In 1968, Morán was exiled from Panama by the Martínez & Torrijos Junta. Fearing for her life, she fled to Mexico City where she finished her doctorate at El Colegio de Mexico, worked at the Universidad Autónoma Metropolitana, and continued her polemic resistance to the military governments, imperialism, reactionary contras, and sexism. Her students, friends, and peers continued her work in Panama even after her exile.
Diana Morán died at her desk, still in exile, in 1987. Her published works are Eva definida (1959), Ficción e historia: la narrativa de José Emilio Pacheco (1979, with Ivette Jiménez de Baez and Edith Negrín), Soberana presencia de la patria (1964), En el nombre del hijo (1966), and Reflexiones junto a tu piel (1982).
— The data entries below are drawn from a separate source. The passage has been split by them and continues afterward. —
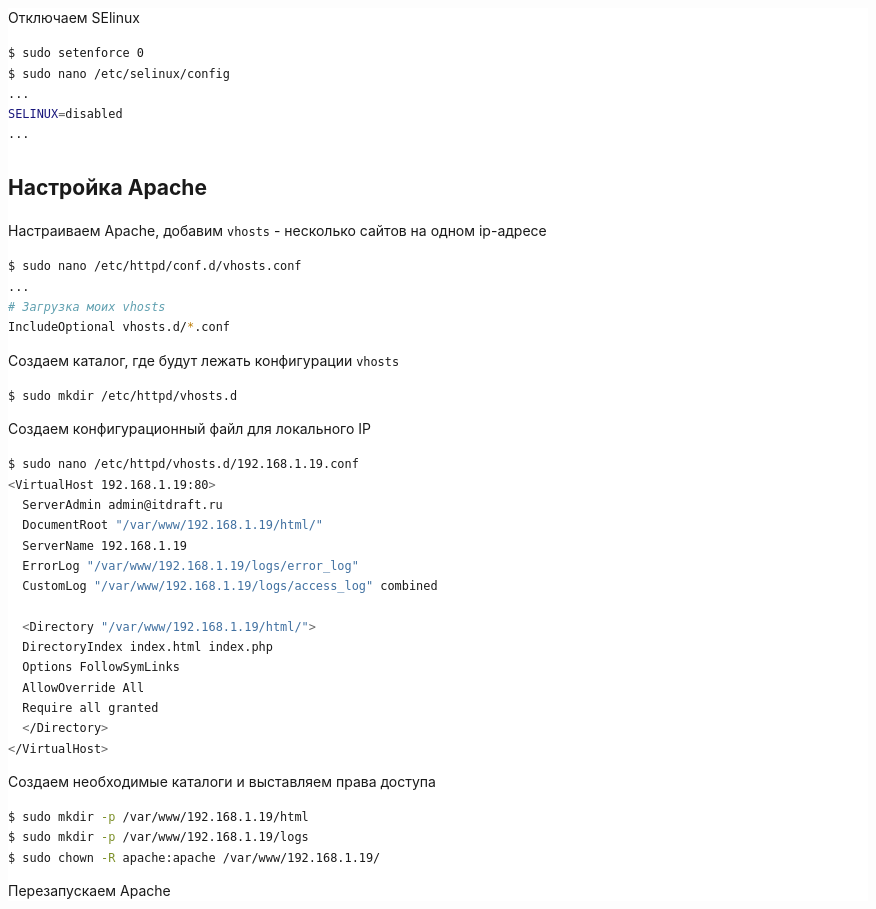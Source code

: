 Отключаем SElinux

```sh
$ sudo setenforce 0
$ sudo nano /etc/selinux/config
...
SELINUX=disabled
...
```

## Настройка Apache

Настраиваем Apache, добавим `vhosts` - несколько сайтов на одном ip-адресе

```sh
$ sudo nano /etc/httpd/conf.d/vhosts.conf
...
# Загрузка моих vhosts
IncludeOptional vhosts.d/*.conf
```

Создаем каталог, где будут лежать конфигурации `vhosts`

```sh
$ sudo mkdir /etc/httpd/vhosts.d
```

Создаем конфигурационный файл для локального IP

```sh
$ sudo nano /etc/httpd/vhosts.d/192.168.1.19.conf
<VirtualHost 192.168.1.19:80>
  ServerAdmin admin@itdraft.ru
  DocumentRoot "/var/www/192.168.1.19/html/"
  ServerName 192.168.1.19
  ErrorLog "/var/www/192.168.1.19/logs/error_log"
  CustomLog "/var/www/192.168.1.19/logs/access_log" combined

  <Directory "/var/www/192.168.1.19/html/">
  DirectoryIndex index.html index.php
  Options FollowSymLinks
  AllowOverride All
  Require all granted
  </Directory>
</VirtualHost>
```

Создаем необходимые каталоги и выставляем права доступа

```sh
$ sudo mkdir -p /var/www/192.168.1.19/html
$ sudo mkdir -p /var/www/192.168.1.19/logs
$ sudo chown -R apache:apache /var/www/192.168.1.19/
```

Перезапускаем Apache
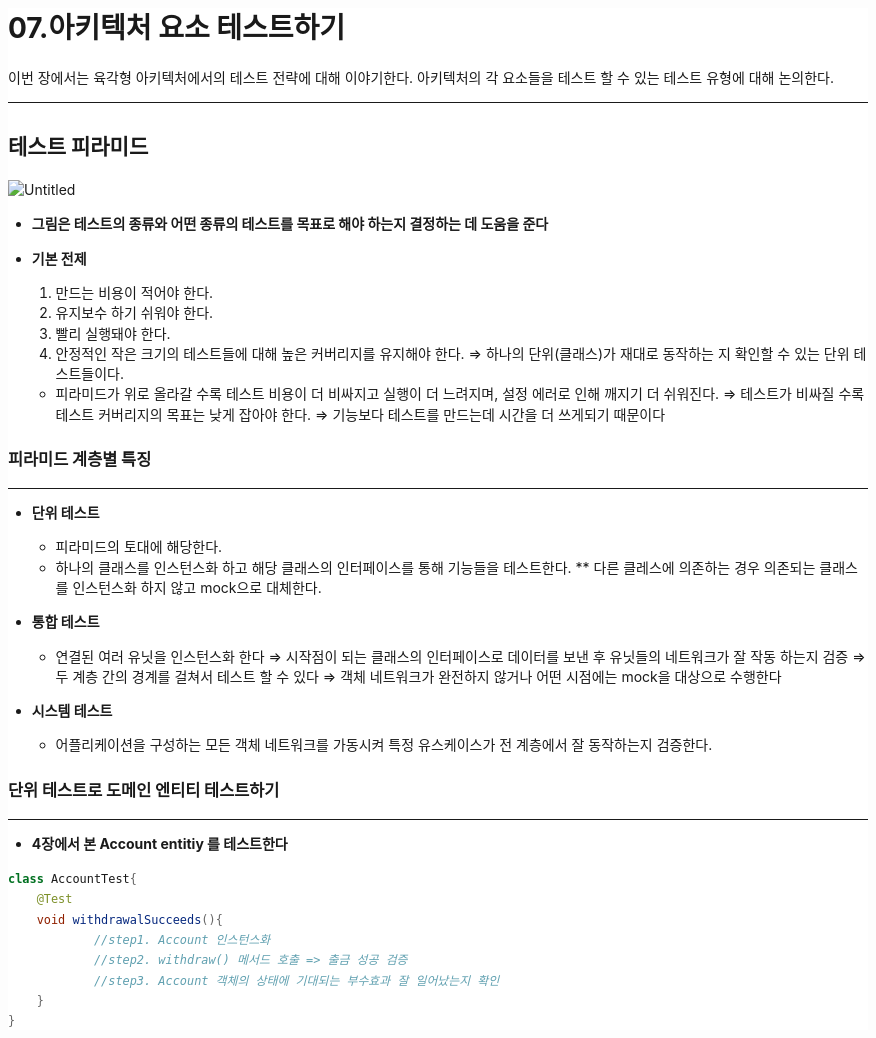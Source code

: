 # 07.아키텍처 요소 테스트하기

이번 장에서는 육각형 아키텍처에서의 테스트 전략에 대해 이야기한다. 아키텍처의 각 요소들을 테스트 할 수 있는 테스트 유형에 대해 논의한다.

---

## 테스트 피라미드

<img width="383" alt="Untitled" src="https://user-images.githubusercontent.com/38269178/169481418-b7ea083a-2ef3-4b08-a70e-c4f2ba268440.png">

- **그림은 테스트의 종류와 어떤 종류의 테스트를 목표로 해야 하는지 결정하는 데 도움을 준다**

- **기본 전제**
	1) 만드는 비용이 적어야 한다.
	2) 유지보수 하기 쉬워야 한다.
	3) 빨리 실행돼야 한다.
	4) 안정적인 작은 크기의 테스트들에 대해 높은 커버리지를 유지해야 한다.
	⇒ 하나의 단위(클래스)가 재대로 동작하는 지 확인할 수 있는 단위 테스트들이다.
	- 피라미드가 위로 올라갈 수록 테스트 비용이 더 비싸지고 실행이 더 느려지며, 설정 에러로 인해 깨지기 더 쉬워진다. 
	⇒ 테스트가 비싸질 수록 테스트 커버리지의 목표는 낮게 잡아야 한다. 
	⇒ 기능보다 테스트를 만드는데 시간을 더 쓰게되기 때문이다

### 피라미드 계층별 특징

---

- **단위 테스트**
	- 피라미드의 토대에 해당한다.
	- 하나의 클래스를 인스턴스화 하고 해당 클래스의 인터페이스를 통해 기능들을 테스트한다.
	** 다른 클레스에 의존하는 경우 의존되는 클래스를 인스턴스화 하지 않고 mock으로 대체한다.
	
- **통합 테스트**
	- 연결된 여러 유닛을 인스턴스화 한다
	⇒ 시작점이 되는 클래스의 인터페이스로 데이터를 보낸 후 유닛들의 네트워크가 잘 작동 하는지 검증
	⇒ 두 계층 간의 경계를 걸쳐서 테스트 할 수 있다 
	⇒ 객체 네트워크가 완전하지 않거나 어떤 시점에는 mock을 대상으로 수행한다
	
- **시스템 테스트**
	- 어플리케이션을 구성하는 모든 객체 네트워크를 가동시켜 특정 유스케이스가 전 계층에서 잘 동작하는지 검증한다.

### 단위 테스트로 도메인 엔티티 테스트하기

---

- **4장에서 본 Account entitiy 를 테스트한다**

```java
class AccountTest{
	@Test
	void withdrawalSucceeds(){
			//step1. Account 인스턴스화
			//step2. withdraw() 메서드 호출 => 출금 성공 검증
			//step3. Account 객체의 상태에 기대되는 부수효과 잘 일어났는지 확인
	}
}
```

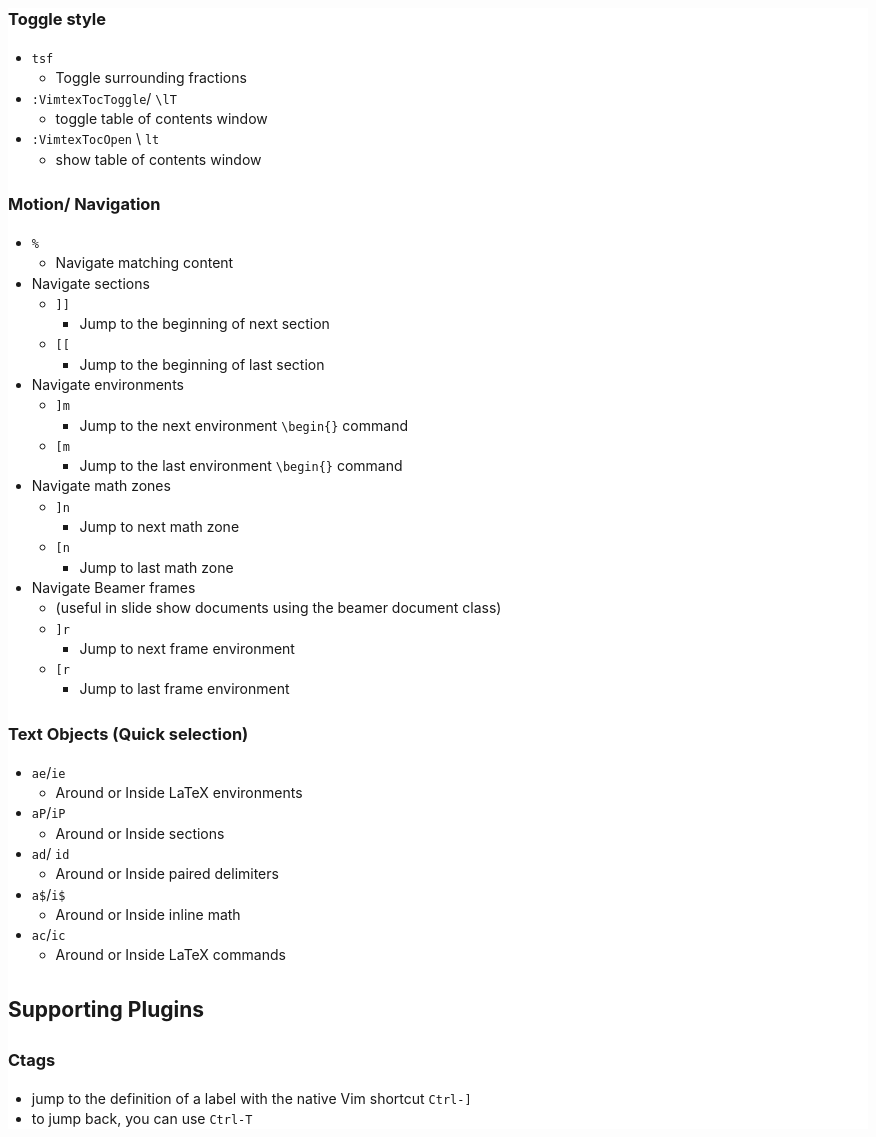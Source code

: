 ### Toggle style

- `tsf`
  - Toggle surrounding fractions
- `:VimtexTocToggle`/ `\lT`
  - toggle table of contents window
- `:VimtexTocOpen` \ `lt`
  - show table of contents window

### Motion/ Navigation

- `%`
  - Navigate matching content
- Navigate sections
  - `]]`
    - Jump to the beginning of next section
  - `[[`
    - Jump to the beginning of last section
- Navigate environments
  - `]m`
    - Jump to the next environment `\begin{}` command
  - `[m`
    - Jump to the last environment `\begin{}` command
- Navigate math zones
  - `]n`
    - Jump to next math zone
  - `[n`
    - Jump to last math zone
- Navigate Beamer frames
  - (useful in slide show documents using the beamer document class)
  - `]r`
    - Jump to next frame environment
  - `[r`
    - Jump to last frame environment

### Text Objects (Quick selection)

- `ae`/`ie`
  - Around or Inside LaTeX environments
- `aP`/`iP`
  - Around or Inside sections
- `ad`/ `id`
  - Around or Inside paired delimiters
- `a$`/`i$`
  - Around or Inside inline math
- `ac`/`ic`
  - Around or Inside LaTeX commands

## Supporting Plugins

### Ctags

- jump to the definition of a label with the native Vim shortcut `Ctrl-]`
- to jump back, you can use `Ctrl-T`

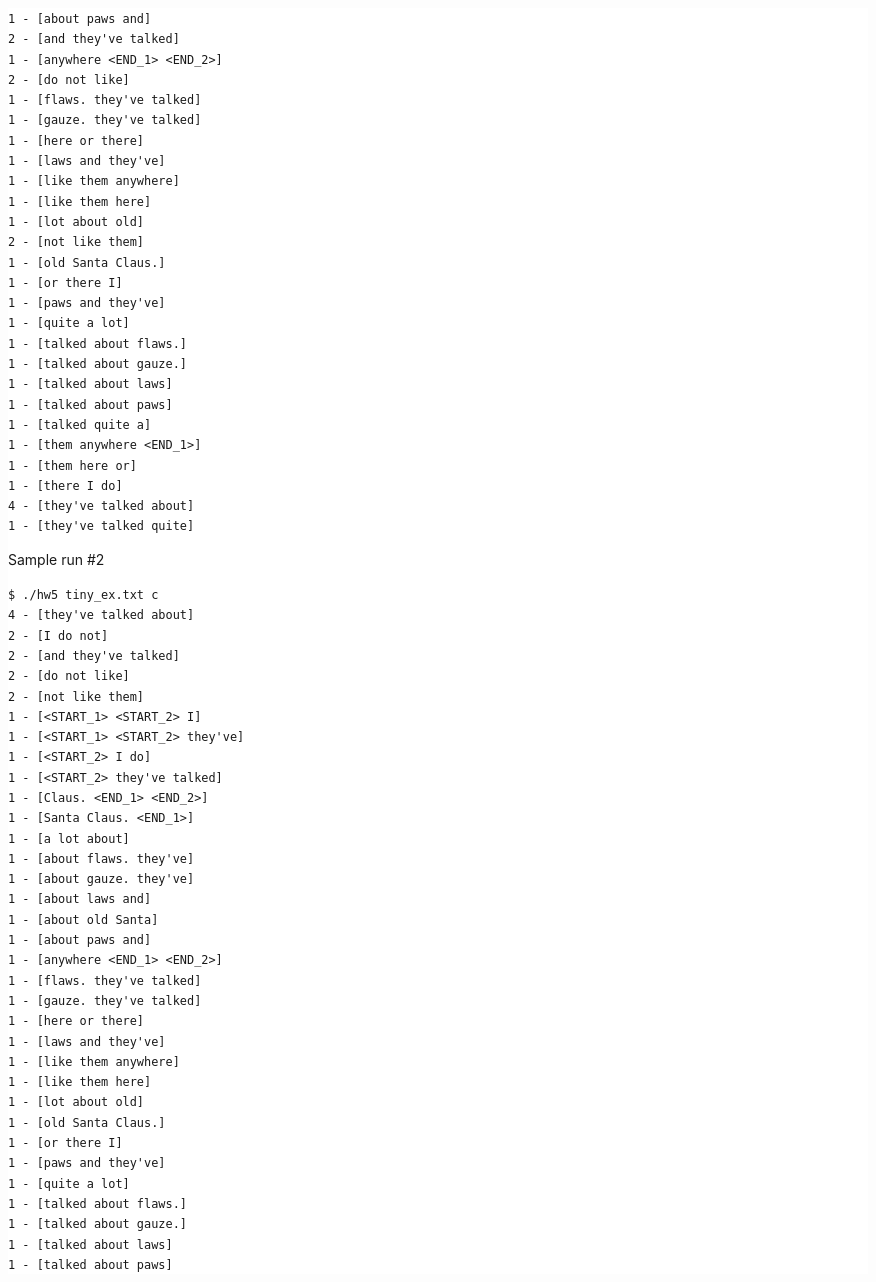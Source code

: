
 ```
1 - [about paws and]
2 - [and they've talked]
1 - [anywhere <END_1> <END_2>]
2 - [do not like]
1 - [flaws. they've talked]
1 - [gauze. they've talked]
1 - [here or there]
1 - [laws and they've]
1 - [like them anywhere]
1 - [like them here]
1 - [lot about old]
2 - [not like them]
1 - [old Santa Claus.]
1 - [or there I]
1 - [paws and they've]
1 - [quite a lot]
1 - [talked about flaws.]
1 - [talked about gauze.]
1 - [talked about laws]
1 - [talked about paws]
1 - [talked quite a]
1 - [them anywhere <END_1>]
1 - [them here or]
1 - [there I do]
4 - [they've talked about]
1 - [they've talked quite]
```
Sample run #2
```
$ ./hw5 tiny_ex.txt c
4 - [they've talked about]
2 - [I do not]
2 - [and they've talked]
2 - [do not like]
2 - [not like them]
1 - [<START_1> <START_2> I]
1 - [<START_1> <START_2> they've]
1 - [<START_2> I do]
1 - [<START_2> they've talked]
1 - [Claus. <END_1> <END_2>]
1 - [Santa Claus. <END_1>]
1 - [a lot about]
1 - [about flaws. they've]
1 - [about gauze. they've]
1 - [about laws and]
1 - [about old Santa]
1 - [about paws and]
1 - [anywhere <END_1> <END_2>]
1 - [flaws. they've talked]
1 - [gauze. they've talked]
1 - [here or there]
1 - [laws and they've]
1 - [like them anywhere]
1 - [like them here]
1 - [lot about old]
1 - [old Santa Claus.]
1 - [or there I]
1 - [paws and they've]
1 - [quite a lot]
1 - [talked about flaws.]
1 - [talked about gauze.]
1 - [talked about laws]
1 - [talked about paws]
```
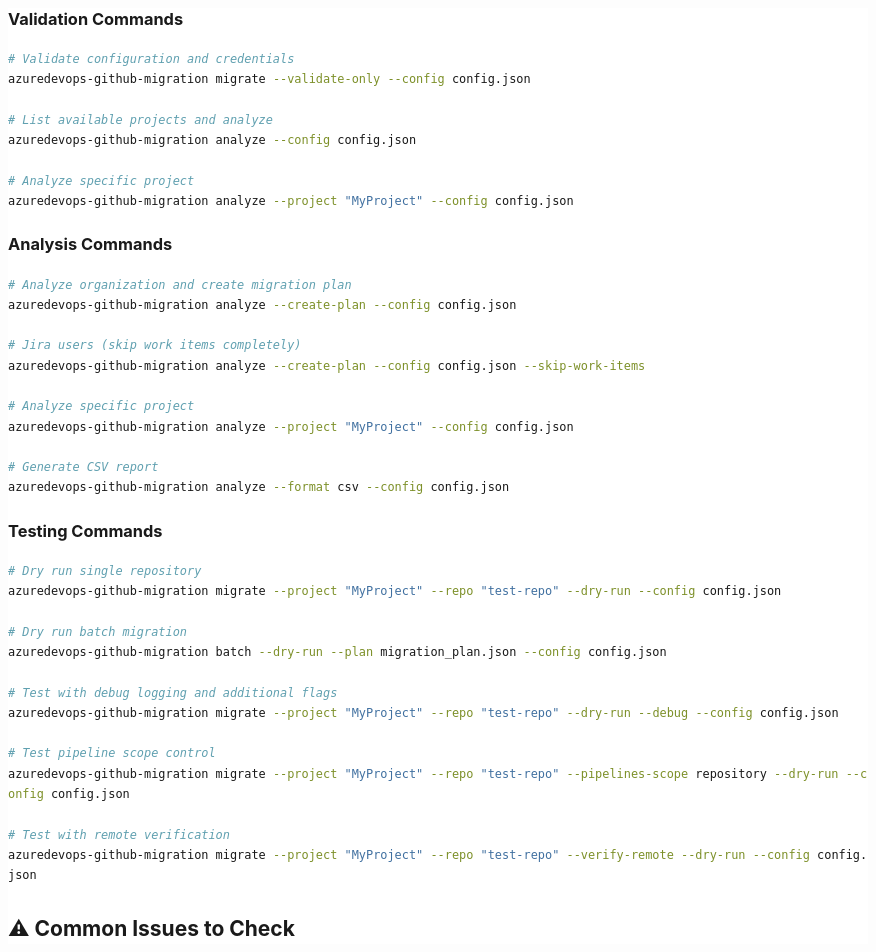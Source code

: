 ### Validation Commands
```bash
# Validate configuration and credentials
azuredevops-github-migration migrate --validate-only --config config.json

# List available projects and analyze
azuredevops-github-migration analyze --config config.json

# Analyze specific project
azuredevops-github-migration analyze --project "MyProject" --config config.json
```

### Analysis Commands
```bash
# Analyze organization and create migration plan
azuredevops-github-migration analyze --create-plan --config config.json

# Jira users (skip work items completely)
azuredevops-github-migration analyze --create-plan --config config.json --skip-work-items

# Analyze specific project
azuredevops-github-migration analyze --project "MyProject" --config config.json

# Generate CSV report
azuredevops-github-migration analyze --format csv --config config.json
```

### Testing Commands
```bash
# Dry run single repository
azuredevops-github-migration migrate --project "MyProject" --repo "test-repo" --dry-run --config config.json

# Dry run batch migration
azuredevops-github-migration batch --dry-run --plan migration_plan.json --config config.json

# Test with debug logging and additional flags
azuredevops-github-migration migrate --project "MyProject" --repo "test-repo" --dry-run --debug --config config.json

# Test pipeline scope control
azuredevops-github-migration migrate --project "MyProject" --repo "test-repo" --pipelines-scope repository --dry-run --config config.json

# Test with remote verification
azuredevops-github-migration migrate --project "MyProject" --repo "test-repo" --verify-remote --dry-run --config config.json
```

## ⚠️ Common Issues to Check
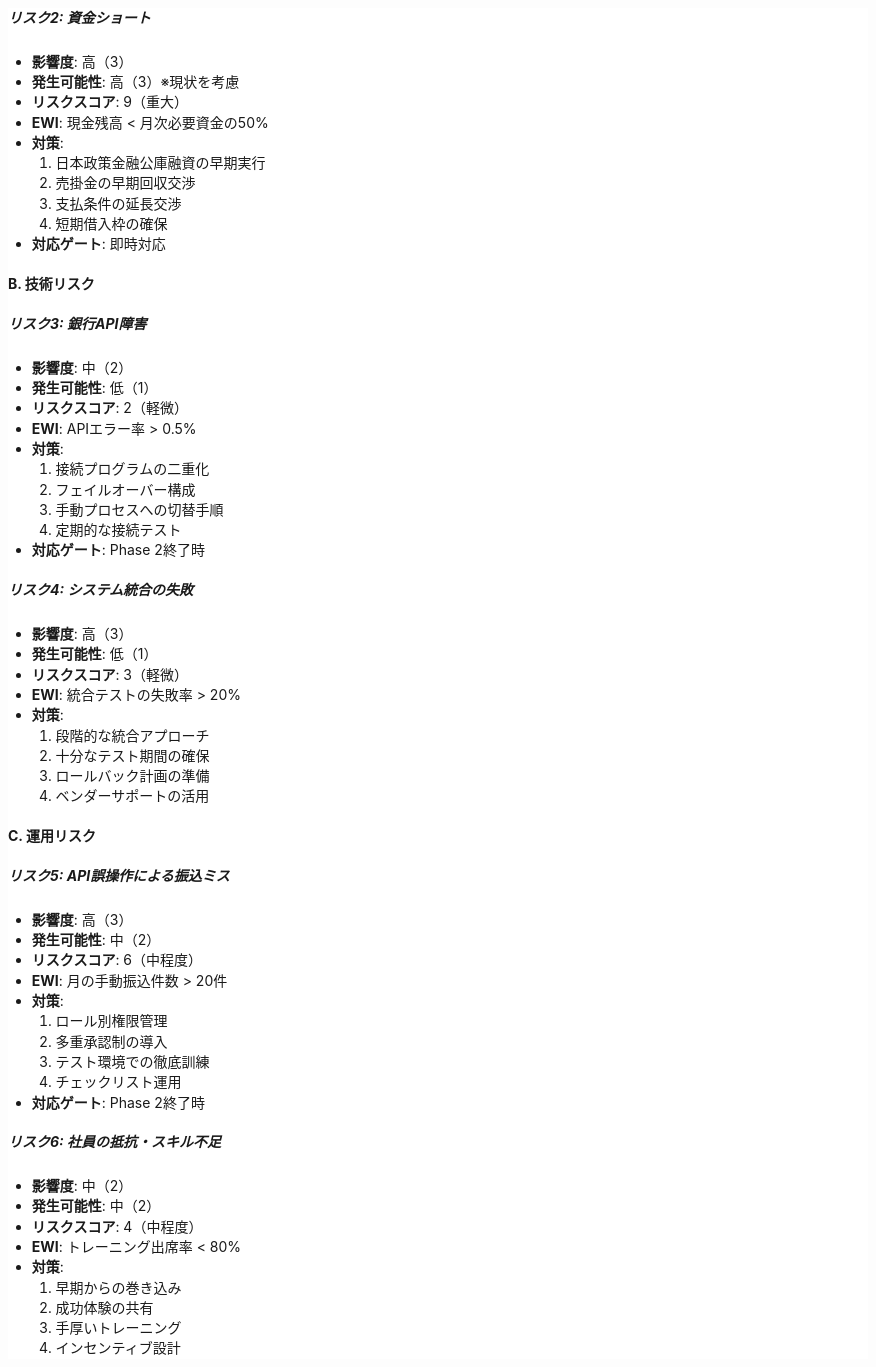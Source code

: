##### リスク2: 資金ショート
- **影響度**: 高（3）
- **発生可能性**: 高（3）※現状を考慮
- **リスクスコア**: 9（重大）
- **EWI**: 現金残高 < 月次必要資金の50%
- **対策**:
  1. 日本政策金融公庫融資の早期実行
  2. 売掛金の早期回収交渉
  3. 支払条件の延長交渉
  4. 短期借入枠の確保
- **対応ゲート**: 即時対応

#### B. 技術リスク

##### リスク3: 銀行API障害
- **影響度**: 中（2）
- **発生可能性**: 低（1）
- **リスクスコア**: 2（軽微）
- **EWI**: APIエラー率 > 0.5%
- **対策**:
  1. 接続プログラムの二重化
  2. フェイルオーバー構成
  3. 手動プロセスへの切替手順
  4. 定期的な接続テスト
- **対応ゲート**: Phase 2終了時

##### リスク4: システム統合の失敗
- **影響度**: 高（3）
- **発生可能性**: 低（1）
- **リスクスコア**: 3（軽微）
- **EWI**: 統合テストの失敗率 > 20%
- **対策**:
  1. 段階的な統合アプローチ
  2. 十分なテスト期間の確保
  3. ロールバック計画の準備
  4. ベンダーサポートの活用

#### C. 運用リスク

##### リスク5: API誤操作による振込ミス
- **影響度**: 高（3）
- **発生可能性**: 中（2）
- **リスクスコア**: 6（中程度）
- **EWI**: 月の手動振込件数 > 20件
- **対策**:
  1. ロール別権限管理
  2. 多重承認制の導入
  3. テスト環境での徹底訓練
  4. チェックリスト運用
- **対応ゲート**: Phase 2終了時

##### リスク6: 社員の抵抗・スキル不足
- **影響度**: 中（2）
- **発生可能性**: 中（2）
- **リスクスコア**: 4（中程度）
- **EWI**: トレーニング出席率 < 80%
- **対策**:
  1. 早期からの巻き込み
  2. 成功体験の共有
  3. 手厚いトレーニング
  4. インセンティブ設計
Her doctoral thesis, Cien Años de Soledad: Novela de la desmitificación (1987), and first book, Gaviotas de cruz abierta (1992), which won the the Ricardo Miró National Literary Contest of the Republic of Panama, were both published posthumously.
By translating Reflections Next to Yr Skin, Ash Ponders brings readers into vital contact with Diana Morán’s riotous, gorgeous, saboteur poetry. Morán died in 1987, but her work is striking as ever, a poetics that revels in the messiness of borders both physical and affective, a “fugitive sheaf…imperfect / / disheveled / / my sweetheart.”